Stored items from a collection
----------
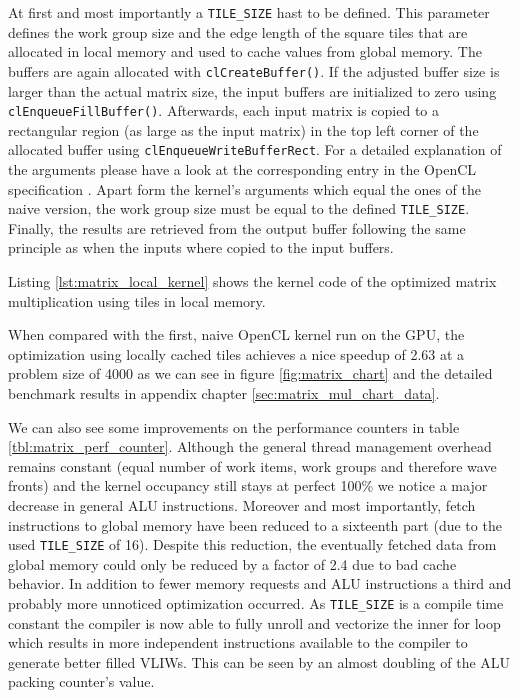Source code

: At first and most importantly a \lstinline!TILE_SIZE! hast to be defined. This parameter defines the work group size and the edge length of the square tiles that are allocated in local memory and used to cache values from global memory.
The buffers are again allocated with \lstinline!clCreateBuffer()!. If the adjusted buffer size is larger than the actual matrix size, the input buffers are initialized to zero using \lstinline!clEnqueueFillBuffer()!. Afterwards, each input matrix is copied to a rectangular region (as large as the input matrix) in the top left corner of the allocated buffer using \lstinline!clEnqueueWriteBufferRect!. For a detailed explanation of the arguments please have a look at the corresponding entry in the OpenCL specification \cite[p.76]{opencl_spec}. Apart form the kernel's arguments which equal the ones of the naive version, the work group size must be equal to the defined \lstinline!TILE_SIZE!. Finally, the results are retrieved from the output buffer following the same principle as when the inputs where copied to the input buffers.

Listing \ref{lst:matrix_local_kernel} shows the kernel code of the optimized matrix multiplication using tiles in local memory.



When compared with the first, naive OpenCL kernel run on the GPU, the optimization using locally cached tiles achieves a nice speedup of 2.63 at a problem size of 4000 as we can see in figure \ref{fig:matrix_chart} and the detailed benchmark results in appendix chapter \ref{sec:matrix_mul_chart_data}.

We can also see some improvements on the performance counters in table \ref{tbl:matrix_perf_counter}. Although the general thread management overhead remains constant (equal number of work items, work groups and therefore wave fronts) and the kernel occupancy still stays at perfect 100\% we notice a major decrease in general ALU instructions. Moreover and most importantly, fetch instructions to global memory have been reduced to a sixteenth part (due to the used \lstinline!TILE_SIZE! of 16). Despite this reduction, the eventually fetched data from global memory could only be reduced by a factor of 2.4 due to bad cache behavior.
In addition to fewer memory requests and ALU instructions a third and probably more unnoticed optimization occurred. As \lstinline!TILE_SIZE! is a compile time constant the compiler is now able to fully unroll and vectorize the inner for loop which results in more independent instructions available to the compiler to generate better filled VLIWs. This can be seen by an almost doubling of the ALU packing counter's value.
----------
## [Instructions to follow]
Only an exact copy of the records counts as an answer. Leave out the images.

## [Completed task]
Source code

: At first and most importantly a \lstinline!TILE_SIZE! hast to be defined. This parameter defines the work group size and the edge length of the square tiles that are allocated in local memory and used to cache values from global memory.
The buffers are again allocated with \lstinline!clCreateBuffer()!. If the adjusted buffer size is larger than the actual matrix size, the input buffers are initialized to zero using \lstinline!clEnqueueFillBuffer()!. Afterwards, each input matrix is copied to a rectangular region (as large as the input matrix) in the top left corner of the allocated buffer using \lstinline!clEnqueueWriteBufferRect!. For a detailed explanation of the arguments please have a look at the corresponding entry in the OpenCL specification \cite[p.76]{opencl_spec}. Apart form the kernel's arguments which equal the ones of the naive version, the work group size must be equal to the defined \lstinline!TILE_SIZE!. Finally, the results are retrieved from the output buffer following the same principle as when the inputs where copied to the input buffers.

Listing \ref{lst:matrix_local_kernel} shows the kernel code of the optimized matrix multiplication using tiles in local memory.



When compared with the first, naive OpenCL kernel run on the GPU, the optimization using locally cached tiles achieves a nice speedup of 2.63 at a problem size of 4000 as we can see in figure \ref{fig:matrix_chart} and the detailed benchmark results in appendix chapter \ref{sec:matrix_mul_chart_data}.

We can also see some improvements on the performance counters in table \ref{tbl:matrix_perf_counter}. Although the general thread management overhead remains constant (equal number of work items, work groups and therefore wave fronts) and the kernel occupancy still stays at perfect 100\% we notice a major decrease in general ALU instructions. Moreover and most importantly, fetch instructions to global memory have been reduced to a sixteenth part (due to the used \lstinline!TILE_SIZE! of 16). Despite this reduction, the eventually fetched data from global memory could only be reduced by a factor of 2.4 due to bad cache behavior.
In addition to fewer memory requests and ALU instructions a third and probably more unnoticed optimization occurred. As \lstinline!TILE_SIZE! is a compile time constant the compiler is now able to fully unroll and vectorize the inner for loop which results in more independent instructions available to the compiler to generate better filled VLIWs. This can be seen by an almost doubling of the ALU packing counter's value.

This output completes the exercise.